Unless they do an offshoot series, so thery can still keep on with the HH happenings and yet carry onto a a time past the seige/reconstruction.


----------



## Lord of the Night

Dead.Blue.Clown said:


> I have a lot of love for Corax, which is why I squeezed the Raven Guard into _Cadian Blood_. I get to play with him properly in _The First Heretic_, and it's one of my favourite scenes in the novel.

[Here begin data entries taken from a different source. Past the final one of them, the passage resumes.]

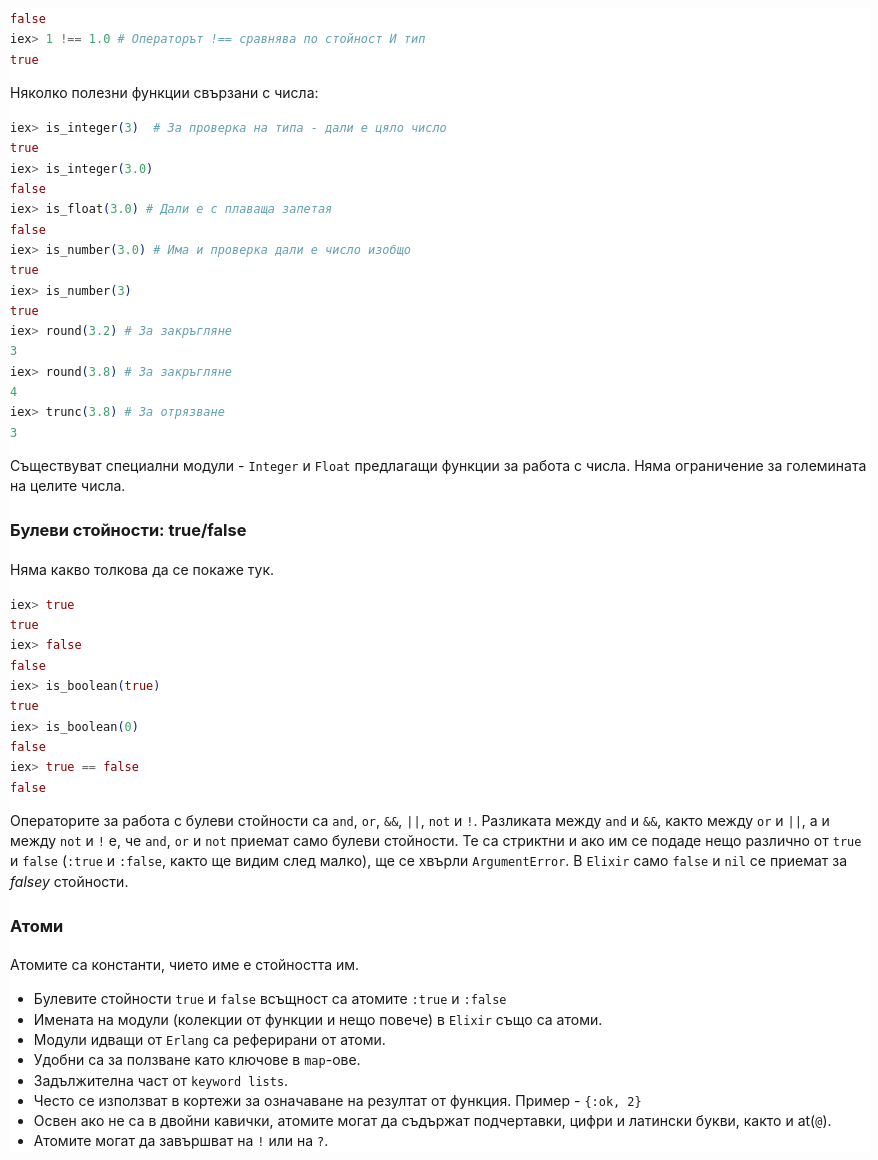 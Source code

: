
 ```elixir
false
iex> 1 !== 1.0 # Операторът !== сравнява по стойност И тип
true
```

Няколко полезни функции свързани с числа:
```elixir
iex> is_integer(3)  # За проверка на типа - дали е цяло число
true
iex> is_integer(3.0)
false
iex> is_float(3.0) # Дали е с плаваща запетая
false
iex> is_number(3.0) # Има и проверка дали е число изобщо
true
iex> is_number(3)
true
iex> round(3.2) # За закръгляне
3
iex> round(3.8) # За закръгляне
4
iex> trunc(3.8) # За отрязване
3
```

Съществуват специални модули - `Integer` и `Float` предлагащи функции за работа
с числа. Няма ограничение за големината на целите числа.

### Булеви стойности: true/false
Няма какво толкова да се покаже тук.
```elixir
iex> true
true
iex> false
false
iex> is_boolean(true)
true
iex> is_boolean(0)
false
iex> true == false
false
```

Операторите за работа с булеви стойности са `and`, `or`, `&&`, `||`, `not` и `!`.
Разликата между `and` и `&&`, както между `or` и `||`, a и между `not` и `!` e, че
`and`, `or` и `not` приемат само булеви стойности.
Те са стриктни и ако им се подаде нещо различно от `true` и `false` (`:true` и `:false`, както ще видим след малко),
ще се хвърли `ArgumentError`. В `Elixir` само `false` и `nil` се приемат за _falsey_ стойности.

### Атоми
Атомите са константи, чието име е стойността им.
* Булевите стойности `true` и `false` всъщност са атомите `:true` и `:false`
* Имената на модули (колекции от функции и нещо повече) в `Elixir` също са атоми.
* Модули идващи от `Erlang` са реферирани от атоми.
* Удобни са за ползване като ключове в `map`-ове.
* Задължителна част от `keyword lists`.
* Често се използват в кортежи за означаване на резултат от функция. Пример - ``{:ok, 2}``
* Освен ако не са в двойни кавички, атомите могат да съдържат подчертавки, цифри и латински букви, както и at(`@`).
* Атомите могат да завършват на `!` или на `?`.
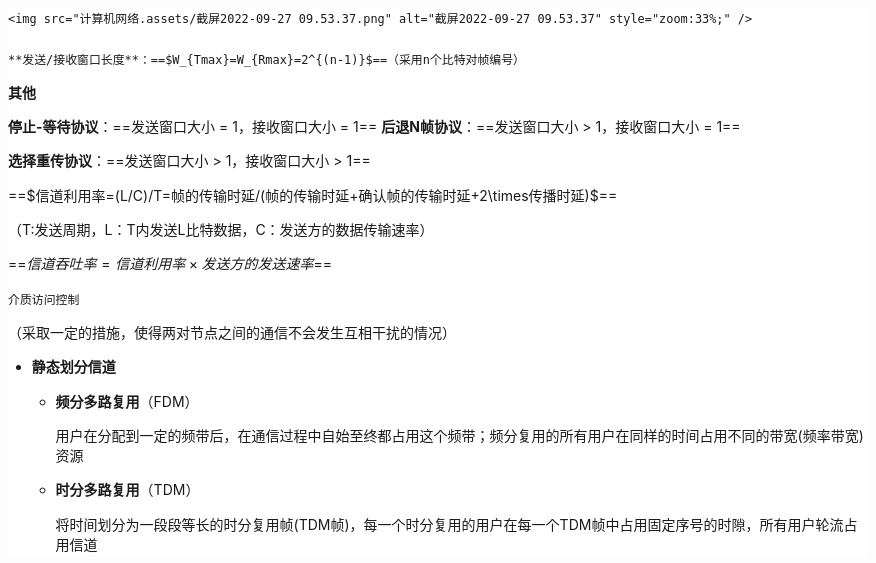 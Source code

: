 	<img src="计算机网络.assets/截屏2022-09-27 09.53.37.png" alt="截屏2022-09-27 09.53.37" style="zoom:33%;" />

	**发送/接收窗口长度**：==$W_{Tmax}=W_{Rmax}=2^{(n-1)}$==（采用n个比特对帧编号）

**其他**

__停止-等待协议__：==发送窗口大小 = 1，接收窗口大小 = 1==				__后退N帧协议__：==发送窗口大小 > 1，接收窗口大小 = 1==

__选择重传协议__：==发送窗口大小 > 1，接收窗口大小 > 1==

==$信道利用率=(L/C)/T=帧的传输时延/(帧的传输时延+确认帧的传输时延+2\times传播时延)$==

（T:发送周期，L：T内发送L比特数据，C：发送方的数据传输速率）

==$信道吞吐率=信道利用率\times 发送方的发送速率$==

`介质访问控制`

（采取一定的措施，使得两对节点之间的通信不会发生互相干扰的情况）

* **静态划分信道**

	* **频分多路复用**（FDM）

		用户在分配到一定的频带后，在通信过程中自始至终都占用这个频带；频分复用的所有用户在同样的时间占用不同的带宽(频率带宽)资源

	* **时分多路复用**（TDM）

		将时间划分为一段段等长的时分复用帧(TDM帧)，每一个时分复用的用户在每一个TDM帧中占用固定序号的时隙，所有用户轮流占用信道
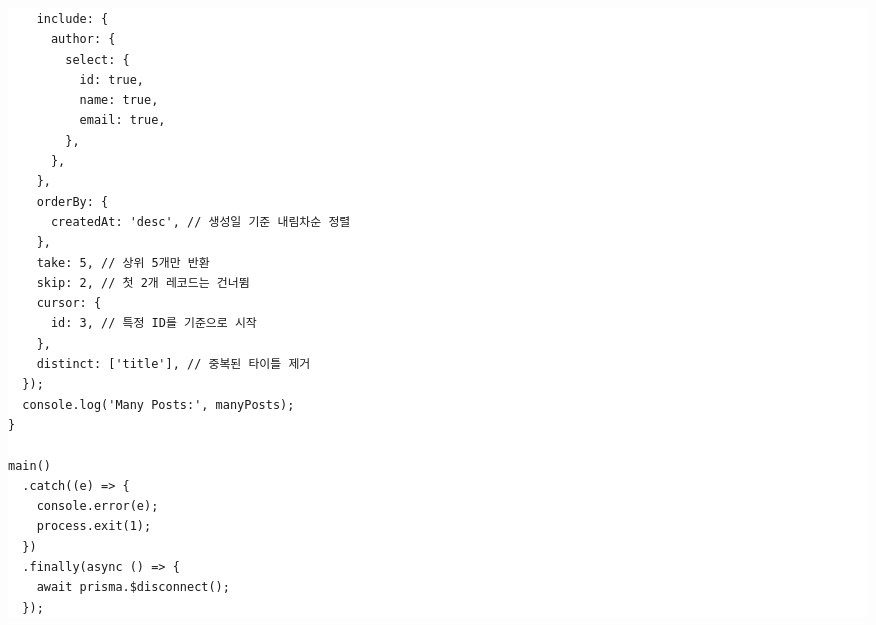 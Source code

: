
 ```
    include: {
      author: {
        select: {
          id: true,
          name: true,
          email: true,
        },
      },
    },
    orderBy: {
      createdAt: 'desc', // 생성일 기준 내림차순 정렬
    },
    take: 5, // 상위 5개만 반환
    skip: 2, // 첫 2개 레코드는 건너뜀
    cursor: {
      id: 3, // 특정 ID를 기준으로 시작
    },
    distinct: ['title'], // 중복된 타이틀 제거
  });
  console.log('Many Posts:', manyPosts);
}

main()
  .catch((e) => {
    console.error(e);
    process.exit(1);
  })
  .finally(async () => {
    await prisma.$disconnect();
  });
```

Yet another reason to buy _The First Heretic_.


----------



## Baron Spikey

Story (short if need be) that is definitely required is exactly what happened to Vulkan after Istvaan IV- we know Ferrus died, and we know Corax escaped and rebuilt his Legion but we know bugger all about what happened to the Lord of the Salamanders.


----------



## Lord of the Night

One must for a short-story should be Leman Russ leaving the Space Wolves with the 13th Company. I hate Russ and his Wolves but i'd still be interested in seeing the final appearance of the Wolf King.


----------



## TheSaint

I personally can't wait for the Battle of Signus, with one caveat: Please don't let Swallow write it. *Please.*

Now, this might come across as rude or petty even, but for me, certain aspects of his writing style, notably with the Blood Angel series, just completely ruin the immersion for me. You know, the sort of moment where you are reading about some battle, and then something jumps out at you, some word or phrase, and ruins the feeling.
I know Mr. Aaron Dembski-Bowden is out there somewhere. Can't you, like, use your psyker powers to persuade the ones handing out assignments, to give it to someone else?

Please?


----------



## Dead.Blue.Clown

TheSaint said:


> I personally can't wait for the Battle of Signus, with one caveat: Please don't let Swallow write it. *Please.*
> 
> Now, this might come across as rude or petty even, but for me, certain aspects of his writing style, notably with the Blood Angel series, just completely ruin the immersion for me. You know, the sort of moment where you are reading about some battle, and then something jumps out at you, some word or phrase, and ruins the feeling.
> I know Mr. Aaron Dembski-Bowden is out there somewhere. Can't you, like, use your psyker powers to persuade the ones handing out assignments, to give it to someone else?
> 
> Please?


Jim is almost definitely writing that one, yeah. It's not so much that assignments get handed out, it's more that a lot of stuff is essentially reserved for certain authors - and pretty much have been from the start.


----------



## World Eater XII

I enjoyed the blood angels books, havent fully caught up on the series though.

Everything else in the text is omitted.